Other automakers offer traditional insurance services through partnerships with insurance companies. GM did so, too, from 1925 until 2008, when it shed that program as part of a recessionary financial restructuring and bankruptcy.
Since then, “everyone thought this is a business we should return to,” says OnStar Insurance Services President Andrew Rose.
Now it returns in a modern way, by using onboard telematics – essentially the automotive version of a “black box” – to determine how much to charge individual drivers for car insurance.
“This makes it a much fairer process, Rose (below, left) tells Wards. “If you are a good driver, you can save a ton of money. And it helps make the roads safer.”
OnStar began in 1996 by offering subscribers a range of services, from recommending nearby restaurants to automatically notifying emergency services of an accident and its location.

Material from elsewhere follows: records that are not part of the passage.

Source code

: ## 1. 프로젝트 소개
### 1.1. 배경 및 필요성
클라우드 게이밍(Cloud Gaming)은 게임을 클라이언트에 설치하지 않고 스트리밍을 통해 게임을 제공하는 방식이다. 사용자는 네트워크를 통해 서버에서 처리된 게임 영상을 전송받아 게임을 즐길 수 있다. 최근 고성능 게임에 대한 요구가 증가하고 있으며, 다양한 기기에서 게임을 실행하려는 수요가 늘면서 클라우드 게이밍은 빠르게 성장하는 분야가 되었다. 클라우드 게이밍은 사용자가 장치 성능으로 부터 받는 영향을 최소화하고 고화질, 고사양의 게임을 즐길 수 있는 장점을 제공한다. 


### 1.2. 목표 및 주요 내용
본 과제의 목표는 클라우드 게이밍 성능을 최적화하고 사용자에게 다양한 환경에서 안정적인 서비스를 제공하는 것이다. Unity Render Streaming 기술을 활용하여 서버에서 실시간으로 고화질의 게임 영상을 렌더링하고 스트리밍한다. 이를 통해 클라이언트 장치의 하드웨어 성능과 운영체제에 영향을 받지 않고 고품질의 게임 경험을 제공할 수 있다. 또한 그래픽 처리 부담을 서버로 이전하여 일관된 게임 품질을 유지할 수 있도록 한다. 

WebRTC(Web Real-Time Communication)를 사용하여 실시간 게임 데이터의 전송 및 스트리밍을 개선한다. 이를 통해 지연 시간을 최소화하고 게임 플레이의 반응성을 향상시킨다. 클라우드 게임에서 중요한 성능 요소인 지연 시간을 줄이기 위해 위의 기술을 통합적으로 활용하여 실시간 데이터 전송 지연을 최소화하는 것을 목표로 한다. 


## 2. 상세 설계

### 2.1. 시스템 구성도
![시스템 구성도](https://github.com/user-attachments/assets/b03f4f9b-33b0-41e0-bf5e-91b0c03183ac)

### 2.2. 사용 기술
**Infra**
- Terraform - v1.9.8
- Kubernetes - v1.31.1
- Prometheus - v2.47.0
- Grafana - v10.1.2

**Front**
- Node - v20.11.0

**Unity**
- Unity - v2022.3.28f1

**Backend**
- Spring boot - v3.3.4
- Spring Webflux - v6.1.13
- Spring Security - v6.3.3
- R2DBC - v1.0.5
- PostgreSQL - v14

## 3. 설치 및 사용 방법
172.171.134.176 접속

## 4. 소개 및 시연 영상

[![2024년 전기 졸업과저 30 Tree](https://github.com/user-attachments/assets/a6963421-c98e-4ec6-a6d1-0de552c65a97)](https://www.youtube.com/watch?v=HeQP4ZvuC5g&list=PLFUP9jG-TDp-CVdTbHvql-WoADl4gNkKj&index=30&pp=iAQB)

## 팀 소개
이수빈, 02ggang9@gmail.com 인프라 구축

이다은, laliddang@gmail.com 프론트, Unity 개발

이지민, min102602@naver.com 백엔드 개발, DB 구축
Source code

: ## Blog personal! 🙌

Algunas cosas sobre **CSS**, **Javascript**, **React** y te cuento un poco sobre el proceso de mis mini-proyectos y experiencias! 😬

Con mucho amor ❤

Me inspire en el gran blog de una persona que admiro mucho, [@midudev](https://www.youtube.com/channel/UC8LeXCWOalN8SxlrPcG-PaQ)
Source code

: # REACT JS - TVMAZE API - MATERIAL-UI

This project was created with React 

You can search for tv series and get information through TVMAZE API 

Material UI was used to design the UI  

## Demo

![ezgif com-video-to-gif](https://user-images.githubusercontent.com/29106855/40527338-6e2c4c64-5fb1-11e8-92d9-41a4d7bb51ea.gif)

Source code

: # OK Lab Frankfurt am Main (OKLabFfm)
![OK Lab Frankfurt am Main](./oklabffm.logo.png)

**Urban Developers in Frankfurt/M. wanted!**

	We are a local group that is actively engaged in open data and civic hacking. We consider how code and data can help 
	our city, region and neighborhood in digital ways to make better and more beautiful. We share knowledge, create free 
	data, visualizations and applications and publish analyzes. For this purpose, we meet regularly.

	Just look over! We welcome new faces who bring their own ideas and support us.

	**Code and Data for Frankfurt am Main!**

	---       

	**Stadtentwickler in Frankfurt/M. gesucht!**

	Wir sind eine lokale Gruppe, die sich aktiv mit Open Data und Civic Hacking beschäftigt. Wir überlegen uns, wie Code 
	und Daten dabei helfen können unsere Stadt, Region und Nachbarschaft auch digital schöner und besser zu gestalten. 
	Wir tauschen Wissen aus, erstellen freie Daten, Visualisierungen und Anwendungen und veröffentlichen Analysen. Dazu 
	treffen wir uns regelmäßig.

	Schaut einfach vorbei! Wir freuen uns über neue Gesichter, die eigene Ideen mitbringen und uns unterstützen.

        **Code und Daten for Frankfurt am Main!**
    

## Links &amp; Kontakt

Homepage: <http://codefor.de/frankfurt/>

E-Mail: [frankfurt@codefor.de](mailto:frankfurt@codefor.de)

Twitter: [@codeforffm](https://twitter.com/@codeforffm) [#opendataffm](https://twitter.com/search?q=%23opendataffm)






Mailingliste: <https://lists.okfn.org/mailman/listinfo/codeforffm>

As technology has marched forward, OnStar – receiving 150,000 calls a day and handling 6,000 automatic crash responses a month, according to Rose – has become a data powerhouse.
GM’s OnStar Insurance Services is a way to leverage that data. “I joined GM in early 2020 because there was a vision to be transformative,” Rose says.
Some auto insurers offer rate discounts to good customers who willingly allow the telematic tracking of their driving behavior.
But OnStar Insurance Services is the first automaker-connected company to get involved in that, using the 4G LTE technology upon which the OnStar system is built.
Rose says the new program will operate on a higher scale than counterparts because of GM’s amassed telematics data.
Consumers may scratch their heads about some of the conventional factors used to determine driver insurance rates – things such as education, occupation and credit rating.
Such rate-setting is based on actuarial associations. For example, motorists with poor credit scores statistically file more insurance claims than do drivers with higher credit scores.
Consequently, subprime borrowers generally pay higher car insurance premiums, even though individually they may rank as safe and accident-free drivers.
Rose says using telematics for insurance rate-setting instead focuses on more-relevant factors. “Wouldn’t it make more sense to base insurance pricing on how safe my vehicle is (particularly if it is equipped with accident-avoidance technology) and how safely I operate that vehicle?”
OnStar already has a Smart Driver program in which willing participants get feedback and recommendations on their driving habits. OnStar Insurance Services builds on that, he says.
Starting in Arizona, the new program initially will offer OnStar Insurance to GM employees there. Those include staffers of an information-technology center and a test track.
Why Arizona? “You have to start somewhere,” Rose says, adding that the state offers relatively few regulatory hurdles for such an initiative.
OnStar plans to offer the service to the general public in early 2021.
– Steve Finlay is a retired Wards senior editor.